--- TASK STATEMENT ---
Write the lines below out exactly, dropping each picture.

--- GIVEN RECORDS ---
---------------

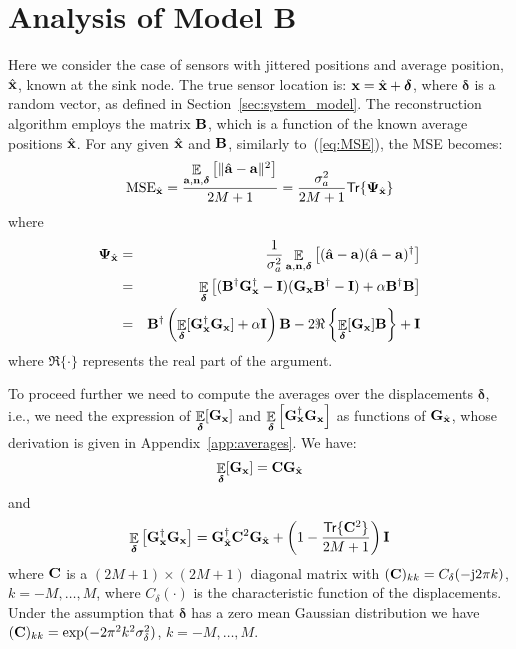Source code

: \documentclass[final, a4paper]{IEEEtran}
\newcommand{\jj}{{\rm j}}  \newcommand{\ii}{{\rm i}}  \newcommand{\dd}{{\rm\,d}}
\newcommand{\av}{{\bf a}}
\newcommand{\nv}{{\bf n}}
\newcommand{\xv}{{\bf x}}
\newcommand{\Bm}{{\bf B}}
\newcommand{\Cm}{{\bf C}}
\newcommand{\Gm}{{\bf G}}
\newcommand{\Id}{{\bf I}}
\def\xvh{{\hat{\xv}}}
\newcommand{\deltav}{\boldsymbol{\delta}}
\newcommand{\Psim}{\hbox{\boldmath$\Psi$}}
\def\trace{\mathsf{Tr}}
\def\non{\nonumber\\}
\begin{document}
\section{Analysis of Model B}
\label{sec:model_C}

Here we consider the case of sensors with jittered positions and average position,
$\xvh$, known at the sink node.
The true sensor location is: $\xv=\xvh+\deltav$, where $\deltav$ is a random vector,
as defined in Section~\ref{sec:system_model}.
The reconstruction algorithm employs the matrix $\Bm$, which is a
function of the known average positions $\xvh$. For any given $\xvh$ and
$\Bm$, similarly to~(\ref{eq:MSE}), the MSE becomes:
\begin{equation}
{\rm MSE}_\xvh = \frac{\EE_{\av,\nv,\deltav}\left[ \|\hat{\av}-\av \|^2\right]}{2M+1} = \frac{\sigma^2_a}{2M+1}\trace\{\Psim_\xvh\}
\label{eq:MSE_B}
\end{equation}
where
\begin{eqnarray}
\Psim_\xvh &=& \frac{1}{\sigma^2_a}\EE_{\av,\nv,\deltav}\left[ (\hat{\av}-\av)(\hat{\av}-\av)\Herm\right] \non
&=& \EE_{\deltav}\left[ (\Bm\Herm\Gm_\xv\Herm-\Id)(\Gm_\xv\Bm\Herm-\Id) +\alpha\Bm\Herm\Bm \right] \non
&=& \Bm\Herm\left(\EE_{\deltav}[\Gm_\xv\Herm\Gm_\xv] +\alpha\Id\right)\Bm -2\Re\left\{\EE_{\deltav}[\Gm_\xv]\Bm\right\} +\Id \non
\label{eq:Psi_B}
\end{eqnarray}
where $\Re\{\cdot\}$ represents the real part of the argument.

To proceed further we need to compute the averages over the
displacements $\deltav$, i.e.,  we need the expression of
$\EE_{\deltav}[\Gm_{\xv}]$ and
$\EE_{\deltav}\left[\Gm_\xv\Herm\Gm_\xv\right]$ as functions of
$\Gm_\xvh$, whose derivation is given in
Appendix~\ref{app:averages}. We have:
\begin{equation}\label{eq:EFx}
\EE_{\deltav}[\Gm_\xv] = \Cm\Gm_\xvh
\end{equation}
and
\begin{equation}\label{eq:EFxFhx}
\EE_{\deltav}\left[\Gm_\xv\Herm\Gm_\xv\right] =
\Gm_\xvh\Herm \Cm^2 \Gm_\xvh + \left(1-\frac{\trace\{\Cm^2\}}{2M+1}\right)\Id
\end{equation}
where $\Cm$ is a $(2M+1)\times (2M+1)$ diagonal matrix with
$(\Cm)_{kk}=C_\delta(-\jj 2\pi k)$, $k=-M,\ldots,M$, where
$C_\delta(\cdot)$ is the characteristic function of the
displacements. Under the assumption that $\deltav$ has a zero mean
Gaussian distribution we have $(\Cm)_{kk} = \exp(-2\pi^2 k^2
\sigma^2_\delta)$, $k=-M,\dots,M$.
\end{document}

---------------

--- RESPONSE ---
Source code

: \documentclass[final, a4paper]{IEEEtran}
\newcommand{\jj}{{\rm j}}  \newcommand{\ii}{{\rm i}}  \newcommand{\dd}{{\rm\,d}}
\newcommand{\av}{{\bf a}}
\newcommand{\nv}{{\bf n}}
\newcommand{\xv}{{\bf x}}
\newcommand{\Bm}{{\bf B}}
\newcommand{\Cm}{{\bf C}}
\newcommand{\Gm}{{\bf G}}
\newcommand{\Id}{{\bf I}}
\def\xvh{{\hat{\xv}}}
\newcommand{\deltav}{\boldsymbol{\delta}}
\newcommand{\Psim}{\hbox{\boldmath$\Psi$}}
\def\trace{\mathsf{Tr}}
\def\non{\nonumber\\}
\begin{document}
\section{Analysis of Model B}
\label{sec:model_C}

Here we consider the case of sensors with jittered positions and average position,
$\xvh$, known at the sink node.
The true sensor location is: $\xv=\xvh+\deltav$, where $\deltav$ is a random vector,
as defined in Section~\ref{sec:system_model}.
The reconstruction algorithm employs the matrix $\Bm$, which is a
function of the known average positions $\xvh$. For any given $\xvh$ and
$\Bm$, similarly to~(\ref{eq:MSE}), the MSE becomes:
\begin{equation}
{\rm MSE}_\xvh = \frac{\EE_{\av,\nv,\deltav}\left[ \|\hat{\av}-\av \|^2\right]}{2M+1} = \frac{\sigma^2_a}{2M+1}\trace\{\Psim_\xvh\}
\label{eq:MSE_B}
\end{equation}
where
\begin{eqnarray}
\Psim_\xvh &=& \frac{1}{\sigma^2_a}\EE_{\av,\nv,\deltav}\left[ (\hat{\av}-\av)(\hat{\av}-\av)\Herm\right] \non
&=& \EE_{\deltav}\left[ (\Bm\Herm\Gm_\xv\Herm-\Id)(\Gm_\xv\Bm\Herm-\Id) +\alpha\Bm\Herm\Bm \right] \non
&=& \Bm\Herm\left(\EE_{\deltav}[\Gm_\xv\Herm\Gm_\xv] +\alpha\Id\right)\Bm -2\Re\left\{\EE_{\deltav}[\Gm_\xv]\Bm\right\} +\Id \non
\label{eq:Psi_B}
\end{eqnarray}
where $\Re\{\cdot\}$ represents the real part of the argument.

To proceed further we need to compute the averages over the
displacements $\deltav$, i.e.,  we need the expression of
$\EE_{\deltav}[\Gm_{\xv}]$ and
$\EE_{\deltav}\left[\Gm_\xv\Herm\Gm_\xv\right]$ as functions of
$\Gm_\xvh$, whose derivation is given in
Appendix~\ref{app:averages}. We have:
\begin{equation}\label{eq:EFx}
\EE_{\deltav}[\Gm_\xv] = \Cm\Gm_\xvh
\end{equation}
and
\begin{equation}\label{eq:EFxFhx}
\EE_{\deltav}\left[\Gm_\xv\Herm\Gm_\xv\right] =
\Gm_\xvh\Herm \Cm^2 \Gm_\xvh + \left(1-\frac{\trace\{\Cm^2\}}{2M+1}\right)\Id
\end{equation}
where $\Cm$ is a $(2M+1)\times (2M+1)$ diagonal matrix with
$(\Cm)_{kk}=C_\delta(-\jj 2\pi k)$, $k=-M,\ldots,M$, where
$C_\delta(\cdot)$ is the characteristic function of the
displacements. Under the assumption that $\deltav$ has a zero mean
Gaussian distribution we have $(\Cm)_{kk} = \exp(-2\pi^2 k^2
\sigma^2_\delta)$, $k=-M,\dots,M$.
\end{document}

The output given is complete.